Stored data:
--*--

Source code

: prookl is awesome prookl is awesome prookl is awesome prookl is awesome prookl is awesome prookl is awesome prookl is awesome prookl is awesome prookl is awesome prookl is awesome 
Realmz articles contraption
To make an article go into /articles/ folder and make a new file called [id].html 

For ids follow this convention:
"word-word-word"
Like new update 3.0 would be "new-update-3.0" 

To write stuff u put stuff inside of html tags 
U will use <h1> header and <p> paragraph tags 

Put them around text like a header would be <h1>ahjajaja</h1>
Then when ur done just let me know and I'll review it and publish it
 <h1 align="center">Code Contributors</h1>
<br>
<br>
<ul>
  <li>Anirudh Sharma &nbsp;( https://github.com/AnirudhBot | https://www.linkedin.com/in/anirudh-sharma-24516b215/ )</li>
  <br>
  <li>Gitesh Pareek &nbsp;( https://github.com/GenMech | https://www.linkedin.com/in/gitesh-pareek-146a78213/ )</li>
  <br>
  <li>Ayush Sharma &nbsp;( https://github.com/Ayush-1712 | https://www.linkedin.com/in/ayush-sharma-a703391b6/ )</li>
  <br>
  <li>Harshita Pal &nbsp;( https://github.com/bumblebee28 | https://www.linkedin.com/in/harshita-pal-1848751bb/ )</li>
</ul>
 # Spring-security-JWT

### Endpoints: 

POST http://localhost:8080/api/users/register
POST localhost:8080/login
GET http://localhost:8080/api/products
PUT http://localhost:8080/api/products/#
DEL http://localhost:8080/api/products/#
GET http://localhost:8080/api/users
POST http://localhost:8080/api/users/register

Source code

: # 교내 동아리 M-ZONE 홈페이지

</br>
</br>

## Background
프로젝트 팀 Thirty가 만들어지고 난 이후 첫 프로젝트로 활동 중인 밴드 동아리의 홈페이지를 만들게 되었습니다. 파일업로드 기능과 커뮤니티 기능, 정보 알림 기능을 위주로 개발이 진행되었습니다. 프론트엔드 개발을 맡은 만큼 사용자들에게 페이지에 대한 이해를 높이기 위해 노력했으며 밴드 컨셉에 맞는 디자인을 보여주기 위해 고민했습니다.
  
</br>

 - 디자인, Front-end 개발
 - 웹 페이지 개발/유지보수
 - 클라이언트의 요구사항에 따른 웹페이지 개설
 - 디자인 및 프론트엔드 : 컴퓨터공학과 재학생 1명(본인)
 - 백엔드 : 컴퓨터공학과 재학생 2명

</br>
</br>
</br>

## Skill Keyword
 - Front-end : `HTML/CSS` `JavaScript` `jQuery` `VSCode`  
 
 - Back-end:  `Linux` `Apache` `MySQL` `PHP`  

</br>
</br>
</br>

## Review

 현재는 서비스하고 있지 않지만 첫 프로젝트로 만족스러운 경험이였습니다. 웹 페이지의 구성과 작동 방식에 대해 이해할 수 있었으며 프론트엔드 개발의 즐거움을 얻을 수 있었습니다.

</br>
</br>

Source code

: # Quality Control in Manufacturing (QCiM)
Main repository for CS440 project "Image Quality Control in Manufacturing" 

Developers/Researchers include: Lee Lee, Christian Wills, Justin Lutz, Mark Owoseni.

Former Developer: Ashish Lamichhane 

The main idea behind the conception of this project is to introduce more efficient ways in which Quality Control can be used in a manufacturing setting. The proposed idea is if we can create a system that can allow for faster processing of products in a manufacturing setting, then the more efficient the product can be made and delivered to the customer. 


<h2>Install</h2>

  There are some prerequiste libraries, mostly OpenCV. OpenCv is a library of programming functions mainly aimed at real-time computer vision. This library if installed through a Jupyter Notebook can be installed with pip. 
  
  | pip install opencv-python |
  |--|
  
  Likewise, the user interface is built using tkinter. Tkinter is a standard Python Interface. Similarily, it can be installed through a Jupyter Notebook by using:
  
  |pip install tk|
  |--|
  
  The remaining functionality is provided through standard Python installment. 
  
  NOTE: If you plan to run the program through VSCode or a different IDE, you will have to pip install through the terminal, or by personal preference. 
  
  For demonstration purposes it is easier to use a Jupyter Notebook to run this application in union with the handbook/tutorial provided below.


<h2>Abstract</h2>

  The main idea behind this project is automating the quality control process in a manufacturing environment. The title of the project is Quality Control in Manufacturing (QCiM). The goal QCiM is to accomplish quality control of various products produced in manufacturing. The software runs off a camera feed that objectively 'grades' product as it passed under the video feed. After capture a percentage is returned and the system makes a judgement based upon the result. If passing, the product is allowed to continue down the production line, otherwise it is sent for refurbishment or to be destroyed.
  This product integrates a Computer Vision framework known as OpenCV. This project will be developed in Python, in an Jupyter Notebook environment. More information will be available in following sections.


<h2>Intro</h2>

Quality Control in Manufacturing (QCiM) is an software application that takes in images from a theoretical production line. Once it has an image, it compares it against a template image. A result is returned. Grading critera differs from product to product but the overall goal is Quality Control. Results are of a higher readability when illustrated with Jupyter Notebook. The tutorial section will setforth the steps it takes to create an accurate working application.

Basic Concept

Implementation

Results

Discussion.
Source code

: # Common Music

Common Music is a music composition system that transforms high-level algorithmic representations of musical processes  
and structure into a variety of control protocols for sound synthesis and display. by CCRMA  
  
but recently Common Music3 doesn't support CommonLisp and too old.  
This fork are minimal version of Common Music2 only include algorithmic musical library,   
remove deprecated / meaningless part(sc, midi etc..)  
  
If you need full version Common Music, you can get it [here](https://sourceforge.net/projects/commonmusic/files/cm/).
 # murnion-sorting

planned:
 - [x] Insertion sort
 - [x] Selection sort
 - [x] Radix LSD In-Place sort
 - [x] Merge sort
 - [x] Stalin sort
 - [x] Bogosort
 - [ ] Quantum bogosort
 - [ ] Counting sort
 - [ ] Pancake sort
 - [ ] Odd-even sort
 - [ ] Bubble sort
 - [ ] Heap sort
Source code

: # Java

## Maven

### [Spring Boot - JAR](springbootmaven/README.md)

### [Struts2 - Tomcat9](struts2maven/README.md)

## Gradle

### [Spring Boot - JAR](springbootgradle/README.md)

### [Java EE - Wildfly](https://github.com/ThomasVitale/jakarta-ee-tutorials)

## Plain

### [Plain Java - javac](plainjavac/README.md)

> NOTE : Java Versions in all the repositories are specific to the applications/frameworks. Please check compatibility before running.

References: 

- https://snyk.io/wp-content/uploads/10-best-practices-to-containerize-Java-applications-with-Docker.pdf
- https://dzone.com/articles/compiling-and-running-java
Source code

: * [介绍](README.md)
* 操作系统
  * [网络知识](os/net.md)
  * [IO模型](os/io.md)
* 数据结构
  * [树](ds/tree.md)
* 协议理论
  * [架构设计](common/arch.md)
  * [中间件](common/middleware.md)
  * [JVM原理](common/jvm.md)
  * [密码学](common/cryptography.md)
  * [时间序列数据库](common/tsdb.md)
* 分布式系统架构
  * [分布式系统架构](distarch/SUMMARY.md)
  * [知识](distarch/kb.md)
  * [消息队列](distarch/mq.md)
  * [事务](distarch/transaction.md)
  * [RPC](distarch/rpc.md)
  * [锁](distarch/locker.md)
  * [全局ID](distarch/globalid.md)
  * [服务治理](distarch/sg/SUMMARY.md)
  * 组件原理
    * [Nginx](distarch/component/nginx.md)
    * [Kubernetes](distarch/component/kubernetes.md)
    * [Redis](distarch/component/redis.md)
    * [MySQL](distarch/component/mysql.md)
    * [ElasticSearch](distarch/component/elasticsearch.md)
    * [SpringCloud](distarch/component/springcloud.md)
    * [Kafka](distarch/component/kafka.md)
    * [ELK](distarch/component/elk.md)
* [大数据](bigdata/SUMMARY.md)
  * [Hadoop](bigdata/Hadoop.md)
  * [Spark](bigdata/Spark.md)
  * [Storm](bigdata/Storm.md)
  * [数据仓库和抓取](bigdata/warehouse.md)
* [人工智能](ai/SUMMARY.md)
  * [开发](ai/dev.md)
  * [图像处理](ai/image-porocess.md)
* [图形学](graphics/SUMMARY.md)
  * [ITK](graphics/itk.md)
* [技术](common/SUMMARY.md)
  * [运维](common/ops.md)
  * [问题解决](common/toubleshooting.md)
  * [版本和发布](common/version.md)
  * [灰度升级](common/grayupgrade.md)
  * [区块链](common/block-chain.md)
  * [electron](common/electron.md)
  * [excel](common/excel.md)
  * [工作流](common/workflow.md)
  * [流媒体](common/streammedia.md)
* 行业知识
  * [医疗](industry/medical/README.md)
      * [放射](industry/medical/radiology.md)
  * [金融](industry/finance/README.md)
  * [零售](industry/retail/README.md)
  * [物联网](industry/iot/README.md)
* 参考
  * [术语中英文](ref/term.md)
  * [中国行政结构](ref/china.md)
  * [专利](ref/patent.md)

--*--

Exercise details >> The answer is the lines above between the line holding "GET http://localhost:8080/api/users" and the line holding "NOTE: If you", inclusive, each written out exactly, and no others.

Result of the exercise >>
GET http://localhost:8080/api/users
POST http://localhost:8080/api/users/register

Source code

: # 교내 동아리 M-ZONE 홈페이지

</br>
</br>

## Background
프로젝트 팀 Thirty가 만들어지고 난 이후 첫 프로젝트로 활동 중인 밴드 동아리의 홈페이지를 만들게 되었습니다. 파일업로드 기능과 커뮤니티 기능, 정보 알림 기능을 위주로 개발이 진행되었습니다. 프론트엔드 개발을 맡은 만큼 사용자들에게 페이지에 대한 이해를 높이기 위해 노력했으며 밴드 컨셉에 맞는 디자인을 보여주기 위해 고민했습니다.
  
</br>

 - 디자인, Front-end 개발
 - 웹 페이지 개발/유지보수
 - 클라이언트의 요구사항에 따른 웹페이지 개설
 - 디자인 및 프론트엔드 : 컴퓨터공학과 재학생 1명(본인)
 - 백엔드 : 컴퓨터공학과 재학생 2명

</br>
</br>
</br>

## Skill Keyword
 - Front-end : `HTML/CSS` `JavaScript` `jQuery` `VSCode`  
 
 - Back-end:  `Linux` `Apache` `MySQL` `PHP`  

</br>
</br>
</br>

## Review

 현재는 서비스하고 있지 않지만 첫 프로젝트로 만족스러운 경험이였습니다. 웹 페이지의 구성과 작동 방식에 대해 이해할 수 있었으며 프론트엔드 개발의 즐거움을 얻을 수 있었습니다.

</br>
</br>

Source code

: # Quality Control in Manufacturing (QCiM)
Main repository for CS440 project "Image Quality Control in Manufacturing" 

Developers/Researchers include: Lee Lee, Christian Wills, Justin Lutz, Mark Owoseni.

Former Developer: Ashish Lamichhane 

The main idea behind the conception of this project is to introduce more efficient ways in which Quality Control can be used in a manufacturing setting. The proposed idea is if we can create a system that can allow for faster processing of products in a manufacturing setting, then the more efficient the product can be made and delivered to the customer. 


<h2>Install</h2>

  There are some prerequiste libraries, mostly OpenCV. OpenCv is a library of programming functions mainly aimed at real-time computer vision. This library if installed through a Jupyter Notebook can be installed with pip. 
  
  | pip install opencv-python |
  |--|
  
  Likewise, the user interface is built using tkinter. Tkinter is a standard Python Interface. Similarily, it can be installed through a Jupyter Notebook by using:
  
  |pip install tk|
  |--|
  
  The remaining functionality is provided through standard Python installment. 
  
  NOTE: If you plan to run the program through VSCode or a different IDE, you will have to pip install through the terminal, or by personal preference. 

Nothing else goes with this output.